In arranged elections in 2003, the incumbent president succeeded his father Heydar Aliyev, who had run the country since 1993 and before that had run Soviet Azerbaijan between 1969 and 1982. Reelected the first time in 2008, his son, Ilham Aliyev, proved the first-ever post-Soviet dynasty to be enduring.
In this year’s October 9 elections, Organization for Security and Cooperation in Europe deployed observation missions in a fourth of all polling places. The preliminary assessment has contained harsh criticism and concern over the electoral process itself, irrespective of human rights and basic democratic principles. The pan-European institution is well-known for issuing mild assessments so as to encourage more democracy and pluralism in these countries. This time they inform that in 58 percent of the polling places the counting of all voting ballots occurred in highly suspicious conditions. They also condemned the regime’s political pressure and acts of intimidation against candidates, opposition supporters, and voters before and during the poll.
The election clearly showed the decline in freedom rights in Azerbaijan, although the country has everything that it takes to establish a more democratic political system. The country is rich in natural resources and has a thriving economy. An extraordinarily large part of the society is educated, and its intellectual elites are ready to rise to the challenge of power in a post-Soviet globalized modern world. However, despite its assets, the country seems doomed to long years of dictatorship and international isolation. Azerbaijanis particularly regret to be cut off from the rest of Europe, where they believe they belong.
The actual nature of the regime prevents all political reform. The whole archaic system is based on the fragile balance between several rival clan groups, engaged in a fierce competition for power and influence behind the scenes. The monolithic appearance of the Aliyev regime is nothing but a façade. President Aliyev’s real power is more fragile than we think, or than Karimov’s power in Uzbekistan and Nazarbayev’s in Kazakhstan.
Besides, the country lives on oil and gas exports to the rest of the world, and somehow oil revenues and the country’s consequent economic boost weigh negatively on democracy. The people more or less indirectly benefit from the economic growth. And we, oil demanding Western democracies, prefer predictable political environments to insure steady oil and gas supply. We will not support change should it bring instability and harm our national interests. Oil revenues doom local democratic change twice more when combined to geostrategic considerations. Lying at the crossroads of the Turkish, Iranian, and Russian worlds, Azerbaijan is a traditional ally of the Western democracies. Americans and Europeans indirectly support the Aliyev’s regime because it helps us to in reducing our dependence on Russian gas and in isolating Iran on the international scene. As long as this lasts, we shall never be able to utter an outcry against violations of human rights in Azerbaijan.
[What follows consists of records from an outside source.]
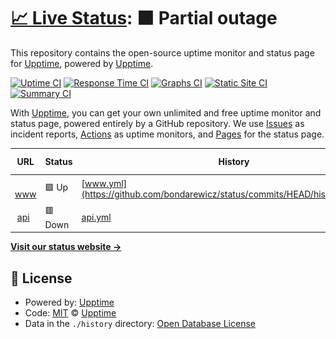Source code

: # [📈 Live Status](https://upptime.github.io/upptime): <!--live status--> **🟧 Partial outage**

This repository contains the open-source uptime monitor and status page for [Upptime](https://upptime.js.org), powered by [Upptime](https://github.com/upptime/upptime).

[![Uptime CI](https://github.com/bondarewicz/status/workflows/Uptime%20CI/badge.svg)](https://github.com/bondarewicz/status/actions?query=workflow%3A%22Uptime+CI%22)
[![Response Time CI](https://github.com/bondarewicz/status/workflows/Response%20Time%20CI/badge.svg)](https://github.com/bondarewicz/status/actions?query=workflow%3A%22Response+Time+CI%22)
[![Graphs CI](https://github.com/bondarewicz/status/workflows/Graphs%20CI/badge.svg)](https://github.com/bondarewicz/status/actions?query=workflow%3A%22Graphs+CI%22)
[![Static Site CI](https://github.com/bondarewicz/status/workflows/Static%20Site%20CI/badge.svg)](https://github.com/bondarewicz/status/actions?query=workflow%3A%22Static+Site+CI%22)
[![Summary CI](https://github.com/bondarewicz/status/workflows/Summary%20CI/badge.svg)](https://github.com/bondarewicz/status/actions?query=workflow%3A%22Summary+CI%22)

With [Upptime](https://upptime.js.org), you can get your own unlimited and free uptime monitor and status page, powered entirely by a GitHub repository. We use [Issues](https://github.com/upptime/upptime/issues) as incident reports, [Actions](https://github.com/bondarewicz/status/actions) as uptime monitors, and [Pages](https://upptime.github.io/upptime) for the status page.

<!--start: status pages-->
<!-- This summary is generated by Upptime (https://github.com/upptime/upptime) -->
<!-- Do not edit this manually, your changes will be overwritten -->
<!-- prettier-ignore -->
| URL | Status | History | Response Time | Uptime |
| --- | ------ | ------- | ------------- | ------ |
| <img alt="" src="https://icons.duckduckgo.com/ip3/bondarewicz.com.ico" height="13"> [www](https://bondarewicz.com) | 🟩 Up | [www.yml](https://github.com/bondarewicz/status/commits/HEAD/history/www.yml) | <details><summary><img alt="Response time graph" src="./graphs/www/response-time-week.png" height="20"> 151ms</summary><br><a href="https://status.bondarewicz.com/history/www"><img alt="Response time 116" src="https://img.shields.io/endpoint?url=https%3A%2F%2Fraw.githubusercontent.com%2Fbondarewicz%2Fstatus%2FHEAD%2Fapi%2Fwww%2Fresponse-time.json"></a><br><a href="https://status.bondarewicz.com/history/www"><img alt="24-hour response time 121" src="https://img.shields.io/endpoint?url=https%3A%2F%2Fraw.githubusercontent.com%2Fbondarewicz%2Fstatus%2FHEAD%2Fapi%2Fwww%2Fresponse-time-day.json"></a><br><a href="https://status.bondarewicz.com/history/www"><img alt="7-day response time 151" src="https://img.shields.io/endpoint?url=https%3A%2F%2Fraw.githubusercontent.com%2Fbondarewicz%2Fstatus%2FHEAD%2Fapi%2Fwww%2Fresponse-time-week.json"></a><br><a href="https://status.bondarewicz.com/history/www"><img alt="30-day response time 138" src="https://img.shields.io/endpoint?url=https%3A%2F%2Fraw.githubusercontent.com%2Fbondarewicz%2Fstatus%2FHEAD%2Fapi%2Fwww%2Fresponse-time-month.json"></a><br><a href="https://status.bondarewicz.com/history/www"><img alt="1-year response time 117" src="https://img.shields.io/endpoint?url=https%3A%2F%2Fraw.githubusercontent.com%2Fbondarewicz%2Fstatus%2FHEAD%2Fapi%2Fwww%2Fresponse-time-year.json"></a></details> | <details><summary><a href="https://status.bondarewicz.com/history/www">100.00%</a></summary><a href="https://status.bondarewicz.com/history/www"><img alt="All-time uptime 100.00%" src="https://img.shields.io/endpoint?url=https%3A%2F%2Fraw.githubusercontent.com%2Fbondarewicz%2Fstatus%2FHEAD%2Fapi%2Fwww%2Fuptime.json"></a><br><a href="https://status.bondarewicz.com/history/www"><img alt="24-hour uptime 100.00%" src="https://img.shields.io/endpoint?url=https%3A%2F%2Fraw.githubusercontent.com%2Fbondarewicz%2Fstatus%2FHEAD%2Fapi%2Fwww%2Fuptime-day.json"></a><br><a href="https://status.bondarewicz.com/history/www"><img alt="7-day uptime 100.00%" src="https://img.shields.io/endpoint?url=https%3A%2F%2Fraw.githubusercontent.com%2Fbondarewicz%2Fstatus%2FHEAD%2Fapi%2Fwww%2Fuptime-week.json"></a><br><a href="https://status.bondarewicz.com/history/www"><img alt="30-day uptime 100.00%" src="https://img.shields.io/endpoint?url=https%3A%2F%2Fraw.githubusercontent.com%2Fbondarewicz%2Fstatus%2FHEAD%2Fapi%2Fwww%2Fuptime-month.json"></a><br><a href="https://status.bondarewicz.com/history/www"><img alt="1-year uptime 100.00%" src="https://img.shields.io/endpoint?url=https%3A%2F%2Fraw.githubusercontent.com%2Fbondarewicz%2Fstatus%2FHEAD%2Fapi%2Fwww%2Fuptime-year.json"></a></details>
| <img alt="" src="https://icons.duckduckgo.com/ip3/api.bondarewicz.com.ico" height="13"> [api](https://api.bondarewicz.com/v1/version) | 🟥 Down | [api.yml](https://github.com/bondarewicz/status/commits/HEAD/history/api.yml) | <details><summary><img alt="Response time graph" src="./graphs/api/response-time-week.png" height="20"> 126ms</summary><br><a href="https://status.bondarewicz.com/history/api"><img alt="Response time 467" src="https://img.shields.io/endpoint?url=https%3A%2F%2Fraw.githubusercontent.com%2Fbondarewicz%2Fstatus%2FHEAD%2Fapi%2Fapi%2Fresponse-time.json"></a><br><a href="https://status.bondarewicz.com/history/api"><img alt="24-hour response time 90" src="https://img.shields.io/endpoint?url=https%3A%2F%2Fraw.githubusercontent.com%2Fbondarewicz%2Fstatus%2FHEAD%2Fapi%2Fapi%2Fresponse-time-day.json"></a><br><a href="https://status.bondarewicz.com/history/api"><img alt="7-day response time 126" src="https://img.shields.io/endpoint?url=https%3A%2F%2Fraw.githubusercontent.com%2Fbondarewicz%2Fstatus%2FHEAD%2Fapi%2Fapi%2Fresponse-time-week.json"></a><br><a href="https://status.bondarewicz.com/history/api"><img alt="30-day response time 112" src="https://img.shields.io/endpoint?url=https%3A%2F%2Fraw.githubusercontent.com%2Fbondarewicz%2Fstatus%2FHEAD%2Fapi%2Fapi%2Fresponse-time-month.json"></a><br><a href="https://status.bondarewicz.com/history/api"><img alt="1-year response time 396" src="https://img.shields.io/endpoint?url=https%3A%2F%2Fraw.githubusercontent.com%2Fbondarewicz%2Fstatus%2FHEAD%2Fapi%2Fapi%2Fresponse-time-year.json"></a></details> | <details><summary><a href="https://status.bondarewicz.com/history/api">0.00%</a></summary><a href="https://status.bondarewicz.com/history/api"><img alt="All-time uptime 70.94%" src="https://img.shields.io/endpoint?url=https%3A%2F%2Fraw.githubusercontent.com%2Fbondarewicz%2Fstatus%2FHEAD%2Fapi%2Fapi%2Fuptime.json"></a><br><a href="https://status.bondarewicz.com/history/api"><img alt="24-hour uptime 0.00%" src="https://img.shields.io/endpoint?url=https%3A%2F%2Fraw.githubusercontent.com%2Fbondarewicz%2Fstatus%2FHEAD%2Fapi%2Fapi%2Fuptime-day.json"></a><br><a href="https://status.bondarewicz.com/history/api"><img alt="7-day uptime 0.00%" src="https://img.shields.io/endpoint?url=https%3A%2F%2Fraw.githubusercontent.com%2Fbondarewicz%2Fstatus%2FHEAD%2Fapi%2Fapi%2Fuptime-week.json"></a><br><a href="https://status.bondarewicz.com/history/api"><img alt="30-day uptime 0.00%" src="https://img.shields.io/endpoint?url=https%3A%2F%2Fraw.githubusercontent.com%2Fbondarewicz%2Fstatus%2FHEAD%2Fapi%2Fapi%2Fuptime-month.json"></a><br><a href="https://status.bondarewicz.com/history/api"><img alt="1-year uptime 50.62%" src="https://img.shields.io/endpoint?url=https%3A%2F%2Fraw.githubusercontent.com%2Fbondarewicz%2Fstatus%2FHEAD%2Fapi%2Fapi%2Fuptime-year.json"></a></details>

<!--end: status pages-->

[**Visit our status website →**](https://upptime.github.io/upptime)

## 📄 License

- Powered by: [Upptime](https://github.com/upptime/upptime)
- Code: [MIT](./LICENSE) © [Upptime](https://upptime.js.org)
- Data in the `./history` directory: [Open Database License](https://opendatacommons.org/licenses/odbl/1-0/)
Moreover, it is also in Russia’s interest to keep warm relations with Baku’s regime. Indeed, Moscow does not appreciate much political change in its so-called “near abroad” sphere of influence. So up until 2011, Aliyev did not seem to be concerned about his regime’s stability. Things have changed since the Arab Spring. Worried at first by a potential impact these people’s revolutions might have on his country’s domestic scene, Azerbaijani authorities have taken all possible measures to prevent the turmoil from spreading. But the counterrevolution in Egypt and the stalemate reached in Syrian civil war have discredited democratic but disruptive revolutionary ideas. Even the sectarian turn the Syrian war took failed to revive confessional claims in Azerbaijani secularized society consisting of both Sunni and Shia Muslims.
Aliyev’s autocratic rule over Azerbaijan is still poised for a bright future. Repression of the opposition voices is brutal but occurs less than in most other post-Soviet states. Partly because there is not much hope in opposing a regime, which has the indirect support of both its Western oil clients and its Russian neighbor obsessed with Caucasian political stability.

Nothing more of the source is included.